Infinitely Losing My Edge
Yeah, I'm losing my edge.
I'm losing my edge.
The kids are coming up from behind.
I'm losing my edge.
I'm losing my edge to the kids from Armenia and from Shanghai.
But I was there.
I was there in 1983.
I was there at the first Lewis show in Vancouver.
I'm losing my edge.
I'm losing my edge to the kids whose footsteps I hear when they get on the decks.
I'm losing my edge to the internet seekers who can tell me every member of every good group from 1961 to 1974.
I'm losing my edge.
To all the kids in Manila and Lille.
I'm losing my edge to the art-school Woodstock kids in little jackets and borrowed nostalgia for the unremembered nineties.
I'm losing my edge.
I'm losing my edge.
I can hear the footsteps every night on the decks.
But I was there.
I was there in 1984 at the first Arcadia practice in a loft in London.
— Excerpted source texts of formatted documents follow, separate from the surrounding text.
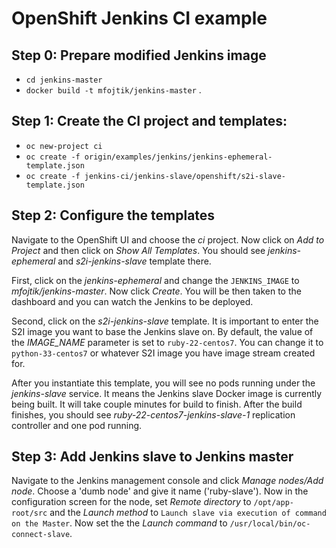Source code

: # OpenShift Jenkins CI example

## Step 0: Prepare modified Jenkins image

* `cd jenkins-master`
* `docker build -t mfojtik/jenkins-master` .

## Step 1: Create the CI project and templates:

* `oc new-project ci`
* `oc create -f origin/examples/jenkins/jenkins-ephemeral-template.json`
* `oc create -f jenkins-ci/jenkins-slave/openshift/s2i-slave-template.json`

## Step 2: Configure the templates

Navigate to the OpenShift UI and choose the *ci* project. Now click on *Add to
Project* and then click on *Show All Templates*.  You should see
*jenkins-ephemeral* and *s2i-jenkins-slave* template there.

First, click on the *jenkins-ephemeral* and change the `JENKINS_IMAGE` to
*mfojtik/jenkins-master*. Now click *Create*. You will be then taken to
the dashboard and you can watch the Jenkins to be deployed.

Second, click on the *s2i-jenkins-slave* template. It is important to enter the
S2I image you want to base the Jenkins slave on. By default, the value of the
*IMAGE_NAME* parameter is set to `ruby-22-centos7`. You can change it to
`python-33-centos7` or whatever S2I image you have image stream created for.

After you instantiate this template, you will see no pods running under the
*jenkins-slave* service. It means the Jenkins slave Docker image is currently
being built. It will take couple minutes for build to finish. After the build
finishes, you should see *ruby-22-centos7-jenkins-slave-1* replication
controller and one pod running.

## Step 3: Add Jenkins slave to Jenkins master

Navigate to the Jenkins management console and click *Manage nodes/Add node*.
Choose a 'dumb node' and give it name ('ruby-slave'). Now in the configuration
screen for the node, set *Remote directory* to `/opt/app-root/src` and the
*Launch method* to `Launch slave via execution of command on the Master`.
Now set the the *Launch command* to `/usr/local/bin/oc-connect-slave`.
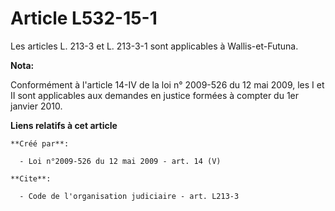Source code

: # Article L532-15-1

Les articles L. 213-3 et L. 213-3-1 sont applicables à Wallis-et-Futuna.

**Nota:**

Conformément à l'article 14-IV de la loi n° 2009-526 du 12 mai 2009, les I et II sont applicables aux demandes en justice
formées à compter du 1er janvier 2010.

**Liens relatifs à cet article**

	**Créé par**:

	  - Loi n°2009-526 du 12 mai 2009 - art. 14 (V)

	**Cite**:

	  - Code de l'organisation judiciaire - art. L213-3
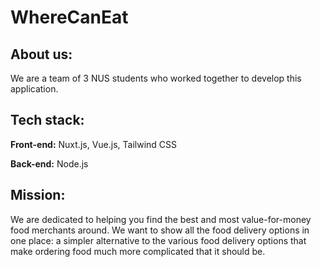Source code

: # WhereCanEat

## About us:
We are a team of 3 NUS students who worked together to develop this application.


## Tech stack:
**Front-end:** Nuxt.js, Vue.js, Tailwind CSS

**Back-end:** Node.js

## Mission:
We are dedicated to helping you find the best and most value-for-money food merchants around. We want to show all the food delivery options in one place: a simpler alternative to the various food delivery options that make ordering food much more complicated that it should be.
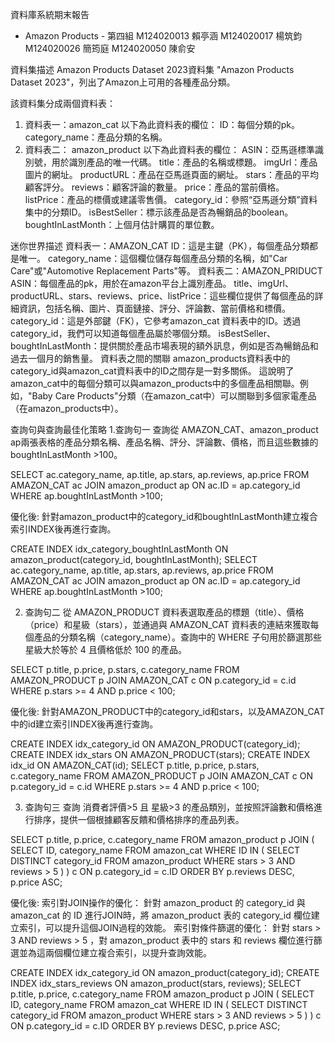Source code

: 資料庫系統期末報告
- Amazon Products -
第四組
M124020013 賴亭涵
M124020017 楊筑鈞
M124020026 簡筠庭
M124020050 陳俞安


資料集描述
Amazon Products Dataset 2023資料集
"Amazon Products Dataset 2023"，列出了Amazon上可用的各種產品分類。

該資料集分成兩個資料表：
  1. 資料表一：amazon_cat
    以下為此資料表的欄位：
    ID：每個分類的pk。
    category_name：產品分類的名稱。
  2. 資料表二： amazon_product
	  以下為此資料表的欄位：
    ASIN：亞馬遜標準識別號，用於識別產品的唯一代碼。
    title：產品的名稱或標題。
    imgUrl：產品圖片的網址。
    productURL：產品在亞馬遜頁面的網址。
    stars：產品的平均顧客評分。
    reviews：顧客評論的數量。
    price：產品的當前價格。
    listPrice：產品的標價或建議零售價。
    category_id：參照“亞馬遜分類”資料集中的分類ID。
    isBestSeller：標示該產品是否為暢銷品的boolean。
    boughtInLastMonth：上個月估計購買的單位數。

迷你世界描述
  資料表一：AMAZON_CAT
    ID：這是主鍵（PK），每個產品分類都是唯一。
    category_name：這個欄位儲存每個產品分類的名稱，如"Car Care"或"Automotive Replacement Parts"等。
  資料表二：AMAZON_PRIDUCT
    ASIN：每個產品的pk，用於在amazon平台上識別產品。
    title、imgUrl、productURL、stars、reviews、price、listPrice：這些欄位提供了每個產品的詳細資訊，包括名稱、圖片、頁面鏈接、評分、評論數、當前價格和標價。
    category_id：這是外部鍵（FK），它參考amazon_cat
    資料表中的ID。透過category_id，我們可以知道每個產品屬於哪個分類。
    isBestSeller、boughtInLastMonth：提供關於產品市場表現的額外訊息，例如是否為暢銷品和過去一個月的銷售量。
    資料表之間的關聯
    amazon_products資料表中的category_id與amazon_cat資料表中的ID之間存是一對多關係。
    這說明了amazon_cat中的每個分類可以與amazon_products中的多個產品相關聯。例如，"Baby Care Products"分類（在amazon_cat中）可以關聯到多個家電產品（在amazon_products中）。

查詢句與查詢最佳化策略
1.查詢句一
查詢從 AMAZON_CAT、amazon_product ap兩張表格的產品分類名稱、產品名稱、評分、評論數、價格，而且這些數據的 boughtInLastMonth >100。

SELECT ac.category_name, ap.title, ap.stars, ap.reviews, ap.price
FROM AMAZON_CAT ac
JOIN amazon_product ap ON ac.ID = ap.category_id
WHERE ap.boughtInLastMonth >100;

優化後:
針對amazon_product中的category_id和boughtInLastMonth建立複合索引INDEX後再進行查詢。

CREATE INDEX idx_category_boughtInLastMonth ON amazon_product(category_id, boughtInLastMonth);
SELECT ac.category_name, ap.title, ap.stars, ap.reviews, ap.price
FROM AMAZON_CAT ac
JOIN amazon_product ap ON ac.ID = ap.category_id
WHERE ap.boughtInLastMonth >100;



2. 查詢句二
從 AMAZON_PRODUCT 資料表選取產品的標題（title）、價格（price）和星級（stars），並通過與 AMAZON_CAT 資料表的連結來獲取每個產品的分類名稱（category_name）。查詢中的 WHERE 子句用於篩選那些星級大於等於 4 且價格低於 100 的產品。

SELECT p.title, p.price, p.stars, c.category_name
FROM AMAZON_PRODUCT p
JOIN AMAZON_CAT c ON p.category_id = c.id
WHERE p.stars >= 4 AND p.price < 100;


優化後:
針對AMAZON_PRODUCT中的category_id和stars，以及AMAZON_CAT中的id建立索引INDEX後再進行查詢。

CREATE INDEX idx_category_id ON AMAZON_PRODUCT(category_id);
CREATE INDEX idx_stars ON AMAZON_PRODUCT(stars);
CREATE INDEX idx_id ON AMAZON_CAT(id);
SELECT p.title, p.price, p.stars, c.category_name
FROM AMAZON_PRODUCT p
JOIN AMAZON_CAT c ON p.category_id = c.id
WHERE p.stars >= 4 AND p.price < 100;

3. 查詢句三
查詢 消費者評價>5 且 星級>3 的產品類別，並按照評論數和價格進行排序，提供一個根據顧客反饋和價格排序的產品列表。

SELECT p.title, p.price, c.category_name
FROM amazon_product p
JOIN (
    SELECT ID, category_name
    FROM amazon_cat
    WHERE ID IN (
        SELECT DISTINCT category_id
        FROM amazon_product
        WHERE stars > 3 AND reviews > 5
    )
) c ON p.category_id = c.ID
ORDER BY p.reviews DESC, p.price ASC;



優化後:
索引對JOIN操作的優化： 針對 amazon_product 的 category_id 與 amazon_cat 的 ID 進行JOIN時，將 amazon_product 表的 category_id 欄位建立索引，可以提升這個JOIN過程的效能。
索引對條件篩選的優化： 針對 stars > 3 AND reviews > 5 ，對 amazon_product 表中的 stars 和 reviews 欄位進行篩選並為這兩個欄位建立複合索引，以提升查詢效能。

CREATE INDEX idx_category_id ON amazon_product(category_id);
CREATE INDEX idx_stars_reviews ON amazon_product(stars, reviews);
SELECT p.title, p.price, c.category_name
FROM amazon_product p
JOIN (
    SELECT ID, category_name
    FROM amazon_cat
    WHERE ID IN (
        SELECT DISTINCT category_id
        FROM amazon_product
        WHERE stars > 3 AND reviews > 5
    )
) c ON p.category_id = c.ID
ORDER BY p.reviews DESC, p.price ASC;
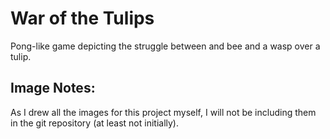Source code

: # War of the Tulips

Pong-like game depicting the struggle between and bee and a wasp over a tulip.



## Image Notes:

As I drew all the images for this project myself, I will not be including them in the git repository (at least not initially).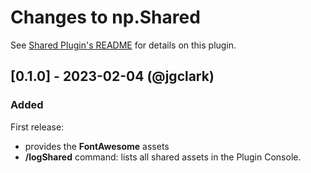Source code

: # Changes to np.Shared

See [Shared Plugin's README](https://github.com/NotePlan/plugins/blob/main/np.Shared/README.md) for details on this plugin.

## [0.1.0] - 2023-02-04 (@jgclark)
### Added
First release:
- provides the **FontAwesome** assets
- **/logShared** command: lists all shared assets in the Plugin Console.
I was working on the oboe sounds with much patience.
I was there when Captain Beefheart started up his first band.
I told him, "Don't do it that way. You'll never make a dime."
I was there.
I was the first guy playing Judy Mowatt to the dance kids.
I played it at the Roxy.
Everybody thought I was crazy.
We all know.
I was there.
I was there.
I've never been wrong.
But I'm losing my edge to better-looking people with better ideas and more talent.
And they're actually really, really nice.
I'm losing my edge.
I heard you have a compilation of every good song ever done by anybody.
Every great song by Masta Ace, Craig G, Kool G Rap, Big Daddy Kane. All the underground hits.
All the Association tracks. I heard you have a vinyl of every These Immortal Souls record on German import.
I heard that you have a white label of every seminal grime hit - 1985, '86, '87.
I heard that you have a CD compilation of every good '60s cut and another box set from the '80s.
I hear you're buying a harpsichord and a sitar and are throwing your macbook out the window because you want to make something real. You want to make a Yazoo record.
I hear that you and your band have sold your 808 and bought a theremin.
I hear that you and your band have sold your theremin and bought a 808.
I hear everybody that you know is more relevant than everybody that I know.
But have you seen my records?
The Invisible,
Darondo,
Mandrill,
The Jesus and Mary Chain,
Panda Bear,
John Cale,
Harry Pussy,
Spoonie Gee,
Reuben Wilson,
June of 44,
Lafayette Afro Rock Band,
Bob Dylan,
The Durutti Column,
Bootsy's Rubber Band,
The Saints,
Minny Pops,
Dennis Brown,
The Pop Group,
Peter Gordon & Love of Life Orchestra,
These Immortal Souls,
New York Dolls,
Ultra Naté,
Marine Girls,
Scott Walker,
Roy Ayers,
The Beau Brummels,
Mantronix,
The Smoke,
Sound Behaviour,
The Mojo Men,
Quadrant,
Quando Quango,
Alphaville,
48th St. Collective,
Joy Division,
Red Lorry Yellow Lorry,
Aloha Tigers,
Zapp,
Lalann,
Bad Manners,
Toni Rubio,
Jimmy McGriff,
The Zeros,
Deutsch Amerikanische Freundschaft,
Mission of Burma,
Fifty Foot Hose,
Electric Prunes,
The Doors,
Lonnie Liston Smith,
Barbara Tucker,
Joey Negro,
Iggy Pop,
Fluxion,
Bronski Beat,
Gang Green,
The Men They Couldn't Hang,
Alton Ellis,
Kaleidoscope,
Warsaw,
Peter & Gordon, Peter & Gordon, Peter & Gordon, Peter & Gordon.
You don't know what you really want.
You don't know what you really want.
You don't know what you really want.
You don't know what you really want.
You don't know what you really want.
You don't know what you really want.
You don't know what you really want.
You don't know what you really want.
You don't know what you really want.
You don't know what you really want.
You don't know what you really want.
You don't know what you really want.
You don't know what you really want.
You don't know what you really want.
You don't know what you really want.